Despite the severity of the situation, there's a lot of good rising to the surface — people stepping up in profound ways to support their communities and locals finding positive avenues to brave isolation.
This is a space designated for the good news happening in the southwest metro. Have a good news story you'd like to share? Send it to email@example.com.
Making masks across the community
A number of companies in the area have completely revamped their manufacturing efforts to help fight COVID-19. One of those companies was Concepts Display, LLC in Chaska. The company makes a wide range of custom plastic products and recently switched to making plastic face shields.
“We don’t really want to all be at home,” Engineering Manager Thom Smith said of his staff. “We want to be working and doing something productive.”
Currently making 2,000 face shields a day, Smith and his team hope to raise that number to 25,000 in total or until they run out of materials.
Maybe you've heard of Shakopee fashion designer Christopher Staub, once featured on the TV show, "Project Runway." He's been hard at work making fashionable cotton face masks to donate to St. Francis Regional Medical Center.

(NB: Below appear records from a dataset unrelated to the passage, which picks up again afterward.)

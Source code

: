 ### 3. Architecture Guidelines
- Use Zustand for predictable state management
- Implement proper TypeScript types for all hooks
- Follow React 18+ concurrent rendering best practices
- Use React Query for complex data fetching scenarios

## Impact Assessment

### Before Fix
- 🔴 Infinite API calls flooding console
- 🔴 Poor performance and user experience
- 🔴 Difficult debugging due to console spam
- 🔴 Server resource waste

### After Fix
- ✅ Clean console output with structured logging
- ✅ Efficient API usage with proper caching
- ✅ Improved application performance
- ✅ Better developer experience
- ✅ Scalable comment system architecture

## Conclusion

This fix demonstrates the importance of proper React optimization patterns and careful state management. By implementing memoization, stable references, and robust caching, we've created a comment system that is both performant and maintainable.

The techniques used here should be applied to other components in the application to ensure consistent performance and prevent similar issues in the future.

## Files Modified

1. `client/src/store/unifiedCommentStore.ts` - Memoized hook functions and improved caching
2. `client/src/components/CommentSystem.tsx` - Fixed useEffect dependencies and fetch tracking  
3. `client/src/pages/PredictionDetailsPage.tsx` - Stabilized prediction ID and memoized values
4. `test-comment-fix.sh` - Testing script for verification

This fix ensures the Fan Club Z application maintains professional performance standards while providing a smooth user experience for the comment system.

Online concerts have taken up some bandwidth on local social media channels as of late as venues close down shop.
Paisley Park, Prince's home base, will livestream a concert on its Facebook page Saturday, April 4. Twin Cities hip-hop artist NUR-D is set to perform from 8-9 p.m.
"Prince was known for his secretive 'pop-up' concerts at Paisley Park. He would slyly announce the concert with just hours-notice and welcome all who arrived," states a Paisley Park press release.
Seniors find a way to connect
With the tune of “You Are My Sunshine” drifting over the parking lot of The Waters of Excelsior senior living community, under a bright blue sky, it was easy to forget the COVID-19 pandemic for a moment.
Instead of worrying about toilet paper or face masks, the 45 people participating in the singalong belted out the cheerful lyrics together — 27 residents from their balconies in the senior home, and 18 family members and staff carefully spaced apart in the parking lot below.
With people over 60 at heightened risk of death from coronavirus, senior living communities began laying out strict visitor policies and cleaning schedules days or weeks before the rest of the country caught onto social distancing. That’s led to major innovations in the ways staff keep their residents entertained and connected with their neighbors and community.